But the good times that are always had by all seemed just a bit muted by the absence of six Hall of Famers who have died since the 2011 enshrinement activities, which drew a record crowd thanks to the superstar presences of Mike Tyson, Julio Cesar Chavez and actor Sylvester Stallone, the movies’ Rocky Balboa.

Among those who were given the ceremonial 10-count were trainer Angelo Dundee (Class of 1992) and author/editor/raconteur Bert Randolph Sugar (Class of 2005), who returned to Canastota on almost an annual basis to greet fans, perch on the back seats of convertibles for the feel-good parade down Canastota’s short, picturesque main drag, and to oblige virtually everyone seeking an autograph or a photo op. As the beloved Dundee always said, it doesn’t cost anything more to be nice. Angelo and Sugar leave behind thousands of close friends, many of whom they might have only met for a minute or two.

“My father and Bert had a gift for making everyone they met feel special,” said Jim Dundee, Angelo’s son, who as best he could filled in for his dad, who not only was the chief second in the corners of Muhammad Ali and Leonard, but was maybe the friendliest, most accommodating individual ever to walk the earth.

As much as every inductee into the IBHOF, or any Hall of Fame (the baseball one is in Cooperstown, N.Y., a little more than an hour away by car), would like to believe that their selection ensures a degree of immortality, even the best of the best must accept the inevitability of death and taxes. Hall of Famers die off as fast, or faster, as new ones are minted, an annual revision of the roster of the living and the dearly departed is as expected as the changing of the seasons. When another visitor whose appearances here have come with clockwork regularity, 85-year-old Carmen Basilio, arrived late in the program, there were murmurs in the crowd that the health concerns of the one Hall of Famer with the deepest ties to Canastota – the “Onion Farmer” was born and raised here – somehow might have worsened.

Of course, boxing being what it is, there is a third inevitability—the dubious decision — that was revisited on Saturday night, and one that cast a pall over Sunday’s sun-splashed glory just off Exit 34 of the New York Thruway.

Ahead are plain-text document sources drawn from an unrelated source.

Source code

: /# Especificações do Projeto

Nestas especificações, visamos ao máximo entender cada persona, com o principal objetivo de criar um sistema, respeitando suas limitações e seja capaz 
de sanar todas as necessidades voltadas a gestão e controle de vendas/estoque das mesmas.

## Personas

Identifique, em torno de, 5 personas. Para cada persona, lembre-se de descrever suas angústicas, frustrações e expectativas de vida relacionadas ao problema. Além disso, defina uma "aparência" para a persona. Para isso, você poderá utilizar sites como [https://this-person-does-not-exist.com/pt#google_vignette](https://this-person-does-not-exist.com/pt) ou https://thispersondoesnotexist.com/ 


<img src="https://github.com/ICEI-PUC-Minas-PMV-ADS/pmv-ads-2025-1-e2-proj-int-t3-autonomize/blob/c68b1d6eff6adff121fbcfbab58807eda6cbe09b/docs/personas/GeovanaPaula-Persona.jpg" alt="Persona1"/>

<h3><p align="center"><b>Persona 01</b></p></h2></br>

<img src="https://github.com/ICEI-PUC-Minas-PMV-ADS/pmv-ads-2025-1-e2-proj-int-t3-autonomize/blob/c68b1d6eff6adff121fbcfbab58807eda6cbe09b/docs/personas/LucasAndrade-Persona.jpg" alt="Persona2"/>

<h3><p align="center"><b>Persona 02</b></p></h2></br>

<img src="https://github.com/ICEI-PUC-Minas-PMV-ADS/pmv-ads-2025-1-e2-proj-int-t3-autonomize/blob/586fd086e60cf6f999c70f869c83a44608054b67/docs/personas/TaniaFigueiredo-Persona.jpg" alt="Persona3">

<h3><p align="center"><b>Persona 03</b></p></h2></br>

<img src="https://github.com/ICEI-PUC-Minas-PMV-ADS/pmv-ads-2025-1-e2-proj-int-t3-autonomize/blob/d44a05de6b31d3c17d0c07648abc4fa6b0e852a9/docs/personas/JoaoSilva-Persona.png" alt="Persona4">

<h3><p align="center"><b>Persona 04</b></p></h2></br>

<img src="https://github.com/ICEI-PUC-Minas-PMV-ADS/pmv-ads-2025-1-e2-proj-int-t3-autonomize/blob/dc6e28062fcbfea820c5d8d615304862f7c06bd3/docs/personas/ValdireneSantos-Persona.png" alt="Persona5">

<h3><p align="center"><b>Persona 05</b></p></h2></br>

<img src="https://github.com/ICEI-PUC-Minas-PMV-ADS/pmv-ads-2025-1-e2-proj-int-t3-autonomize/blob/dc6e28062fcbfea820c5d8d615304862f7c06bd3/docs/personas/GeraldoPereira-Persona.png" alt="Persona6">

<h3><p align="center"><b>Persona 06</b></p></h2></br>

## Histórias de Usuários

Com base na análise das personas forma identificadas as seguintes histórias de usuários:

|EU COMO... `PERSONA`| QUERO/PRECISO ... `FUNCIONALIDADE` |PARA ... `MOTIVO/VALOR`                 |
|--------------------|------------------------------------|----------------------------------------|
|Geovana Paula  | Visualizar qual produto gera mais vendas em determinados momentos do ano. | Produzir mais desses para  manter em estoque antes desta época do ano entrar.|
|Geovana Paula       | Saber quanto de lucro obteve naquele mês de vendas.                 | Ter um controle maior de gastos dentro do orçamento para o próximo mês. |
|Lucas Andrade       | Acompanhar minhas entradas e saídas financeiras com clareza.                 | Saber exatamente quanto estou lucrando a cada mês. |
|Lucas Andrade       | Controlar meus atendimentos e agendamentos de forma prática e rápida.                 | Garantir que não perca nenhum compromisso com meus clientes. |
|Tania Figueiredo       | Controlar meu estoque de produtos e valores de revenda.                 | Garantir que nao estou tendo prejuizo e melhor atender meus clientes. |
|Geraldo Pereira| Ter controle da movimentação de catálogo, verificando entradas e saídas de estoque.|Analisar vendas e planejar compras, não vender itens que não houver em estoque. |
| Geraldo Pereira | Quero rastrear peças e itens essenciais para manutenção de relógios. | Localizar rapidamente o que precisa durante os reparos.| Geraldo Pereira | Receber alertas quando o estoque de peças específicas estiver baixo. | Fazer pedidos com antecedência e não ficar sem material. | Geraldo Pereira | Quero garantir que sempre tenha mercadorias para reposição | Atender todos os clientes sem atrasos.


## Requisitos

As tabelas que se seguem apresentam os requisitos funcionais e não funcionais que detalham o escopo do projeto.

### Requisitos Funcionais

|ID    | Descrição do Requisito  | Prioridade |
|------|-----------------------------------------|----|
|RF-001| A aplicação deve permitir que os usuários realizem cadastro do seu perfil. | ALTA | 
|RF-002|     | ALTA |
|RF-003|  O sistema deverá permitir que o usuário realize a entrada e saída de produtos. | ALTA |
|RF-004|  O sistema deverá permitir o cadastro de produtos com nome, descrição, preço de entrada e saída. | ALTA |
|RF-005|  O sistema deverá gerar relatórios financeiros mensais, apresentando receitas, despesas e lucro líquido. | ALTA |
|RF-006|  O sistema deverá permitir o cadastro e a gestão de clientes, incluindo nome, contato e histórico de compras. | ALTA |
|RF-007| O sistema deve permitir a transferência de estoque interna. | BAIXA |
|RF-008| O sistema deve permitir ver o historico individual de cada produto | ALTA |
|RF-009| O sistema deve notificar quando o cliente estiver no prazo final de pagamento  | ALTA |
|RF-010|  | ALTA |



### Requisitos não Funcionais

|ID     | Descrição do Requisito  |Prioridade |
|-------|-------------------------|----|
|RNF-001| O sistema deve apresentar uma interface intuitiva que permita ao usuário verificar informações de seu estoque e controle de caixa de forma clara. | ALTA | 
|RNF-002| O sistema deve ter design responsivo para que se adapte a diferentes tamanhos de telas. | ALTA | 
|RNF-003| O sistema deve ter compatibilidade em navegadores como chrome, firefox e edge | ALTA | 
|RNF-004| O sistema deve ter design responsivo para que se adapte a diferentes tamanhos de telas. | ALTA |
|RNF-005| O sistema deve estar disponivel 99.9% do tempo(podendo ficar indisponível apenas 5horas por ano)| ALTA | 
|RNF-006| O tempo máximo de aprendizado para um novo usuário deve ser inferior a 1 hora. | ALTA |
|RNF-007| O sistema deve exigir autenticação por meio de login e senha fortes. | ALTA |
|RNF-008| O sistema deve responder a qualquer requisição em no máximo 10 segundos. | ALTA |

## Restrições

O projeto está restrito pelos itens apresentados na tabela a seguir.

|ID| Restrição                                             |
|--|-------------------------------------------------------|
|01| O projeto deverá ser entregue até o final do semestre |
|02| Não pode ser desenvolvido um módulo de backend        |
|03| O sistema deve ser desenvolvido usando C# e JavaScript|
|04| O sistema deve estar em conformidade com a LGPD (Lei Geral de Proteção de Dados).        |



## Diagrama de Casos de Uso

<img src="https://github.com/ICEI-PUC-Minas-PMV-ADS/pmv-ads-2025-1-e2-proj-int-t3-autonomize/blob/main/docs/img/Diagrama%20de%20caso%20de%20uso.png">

The split verdict that went against Manny Pacquiao and in favor of Timothy Bradley Jr., who took possession of Pacquiao’s WBO welterweight championship in faraway Las Vegas, was widely assailed as another stain on a frequently soiled sport, and a reminder that even the best of the best fighters, including future Hall of Famers, are occasionally subject to malfeasance by pencil. If nothing else, Pacquiao’s upset defeat probably fired a couple of torpedoes into the already listing vessel holding hopes of someday pairing the Filipino icon with Floyd Mayweather Jr.

“It’ll probably happen again and again and again,” the always acerbic Katz, noting that the vast majority of media and fans attending the Pacquiao-Bradley scrap had “Pac Man” winning easily, said of the high incidence of odious scoring during his acceptance remarks. Katz described the points nod for Bradley as the “worst decision since Dred Scott.”

As if to balance the scales for Roach’s hello/goodbye comments, which seemingly were compressed within the same breath, Buffer – the “Let’s get ready to rumble” man – waxed lyrical for 29 minutes, which easily surpassed what many considered to be the longest acceptance speech in IBHOF history. WBC president-for-life Jose Sulaiman officially droned on for 20 minutes in 2007, but it seemed like forever. To his credit, Buffer’s stories were much more interesting, and his voice decidedly more melodious.

“In the sport of boxing, I’m the only person in history to have ever been in the ring with Marvelous Marvin Hagler, Sugar Ray Leonard, Thomas `The Hit Man’ Hearns, Evander Holyfield and Mike Tyson – and none of them were ever able to land a hand on me,” said Buffer, who also noted that he tried out such catchphrases as “Man your battle stations,” “Fasten your seat belts” and “Gentlemen, start your engines” before deciding that none worked as well as that rumbling tag.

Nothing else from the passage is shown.